Comment "6% of $1M loss = $60K, can be avoid for $4K" (Score 5, Insightful) 227
To take that a step further, it would be interesting to see what happened if those complaining of poor communication emailed their boss saying:
You may have seen the Forbes and WSJ articles related to the security breach at XYX Corp.
We are currently at risk for the same type of issue. I estimate a 6% chance of a breach in the next three years which would cost the company around $1 million,
so we have an actuarial liability of $60,000. If we secure the system, I estimate the risk would be reduced to 3%, eliminating $30,000 of the liability. I estimate the cost as $4,000 to eliminate that $30,000 liability and much of the $1M risk.

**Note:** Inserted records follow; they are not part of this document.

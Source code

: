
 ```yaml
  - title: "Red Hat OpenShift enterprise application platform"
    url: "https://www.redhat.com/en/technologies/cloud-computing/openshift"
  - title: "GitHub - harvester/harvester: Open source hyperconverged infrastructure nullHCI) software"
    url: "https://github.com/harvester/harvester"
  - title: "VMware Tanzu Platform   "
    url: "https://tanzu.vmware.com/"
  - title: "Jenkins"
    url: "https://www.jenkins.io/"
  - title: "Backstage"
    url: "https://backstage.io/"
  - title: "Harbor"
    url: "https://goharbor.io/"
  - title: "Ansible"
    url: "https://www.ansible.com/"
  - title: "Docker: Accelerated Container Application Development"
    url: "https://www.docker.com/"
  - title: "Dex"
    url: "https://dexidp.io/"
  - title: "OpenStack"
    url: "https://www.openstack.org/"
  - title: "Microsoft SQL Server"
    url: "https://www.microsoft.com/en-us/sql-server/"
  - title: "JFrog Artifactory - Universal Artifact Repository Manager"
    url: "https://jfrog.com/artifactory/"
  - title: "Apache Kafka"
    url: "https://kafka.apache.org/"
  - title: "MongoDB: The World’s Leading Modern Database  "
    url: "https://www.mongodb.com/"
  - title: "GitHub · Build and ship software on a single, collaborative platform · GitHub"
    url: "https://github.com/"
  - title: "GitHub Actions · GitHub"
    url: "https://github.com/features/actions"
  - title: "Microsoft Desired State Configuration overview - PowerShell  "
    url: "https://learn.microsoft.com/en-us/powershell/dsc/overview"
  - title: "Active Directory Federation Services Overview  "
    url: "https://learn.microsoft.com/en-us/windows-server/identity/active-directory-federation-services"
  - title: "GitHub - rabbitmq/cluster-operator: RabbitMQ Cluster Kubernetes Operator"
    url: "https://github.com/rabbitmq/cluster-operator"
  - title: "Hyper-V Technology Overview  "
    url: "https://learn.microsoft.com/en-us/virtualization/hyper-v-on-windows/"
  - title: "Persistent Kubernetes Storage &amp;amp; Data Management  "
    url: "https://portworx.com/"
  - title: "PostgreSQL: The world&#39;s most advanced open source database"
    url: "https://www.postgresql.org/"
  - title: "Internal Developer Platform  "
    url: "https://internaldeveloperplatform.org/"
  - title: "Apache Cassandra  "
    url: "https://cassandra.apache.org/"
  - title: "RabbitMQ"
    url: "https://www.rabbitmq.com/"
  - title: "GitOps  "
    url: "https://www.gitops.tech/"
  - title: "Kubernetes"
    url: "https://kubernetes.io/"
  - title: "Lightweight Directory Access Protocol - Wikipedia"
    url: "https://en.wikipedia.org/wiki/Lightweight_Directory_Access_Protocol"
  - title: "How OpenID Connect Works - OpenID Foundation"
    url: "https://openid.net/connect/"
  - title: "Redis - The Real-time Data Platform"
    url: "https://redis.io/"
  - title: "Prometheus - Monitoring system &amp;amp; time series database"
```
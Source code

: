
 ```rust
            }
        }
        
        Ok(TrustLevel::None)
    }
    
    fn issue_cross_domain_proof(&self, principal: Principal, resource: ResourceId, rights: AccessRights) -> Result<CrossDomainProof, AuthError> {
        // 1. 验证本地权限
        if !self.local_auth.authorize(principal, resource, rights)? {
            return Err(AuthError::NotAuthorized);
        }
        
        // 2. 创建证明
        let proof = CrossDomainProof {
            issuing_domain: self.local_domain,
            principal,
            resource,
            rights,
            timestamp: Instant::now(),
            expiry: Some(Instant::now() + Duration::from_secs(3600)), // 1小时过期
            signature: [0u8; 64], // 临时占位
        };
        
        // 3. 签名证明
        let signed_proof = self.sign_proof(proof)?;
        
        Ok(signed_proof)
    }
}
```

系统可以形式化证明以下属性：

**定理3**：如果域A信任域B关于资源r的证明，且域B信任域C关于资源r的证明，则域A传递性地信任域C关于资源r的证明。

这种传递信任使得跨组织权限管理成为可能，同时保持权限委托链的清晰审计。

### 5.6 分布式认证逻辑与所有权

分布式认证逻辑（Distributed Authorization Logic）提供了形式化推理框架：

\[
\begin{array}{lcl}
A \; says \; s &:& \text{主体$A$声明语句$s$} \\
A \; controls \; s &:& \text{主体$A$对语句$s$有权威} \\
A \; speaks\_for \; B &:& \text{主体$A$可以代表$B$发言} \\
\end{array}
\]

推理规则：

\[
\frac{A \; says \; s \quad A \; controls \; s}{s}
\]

That you you are presenting management with this decision "do we want to save $30,000 by spending $4,000?" That's not too technical, that's exactly
the decisions they are trained to make.
Looking at it that way can also teach we engineers something. We might estimate the cost of a breach at $30,000 with a 1% chance of it happening. That's a $300 liability. If it would require 10 man-hours to fix, including meetings and stuff, the company would lose a lot of money trying to fix it. (Remember people cost approximately double their salary, once you pay for health insurance, taxes, their office space, etc.) Management would be "right" to simply accept the risk, knowing that bad might happen, at a cost of $30K. Better to risk a $30,000 problem that probably won't happen than to spend $2,000 avoid it. (Best would be to make a note to fix it in the next version / rewrite, when the _extra_ cost is only 1 man-hour.)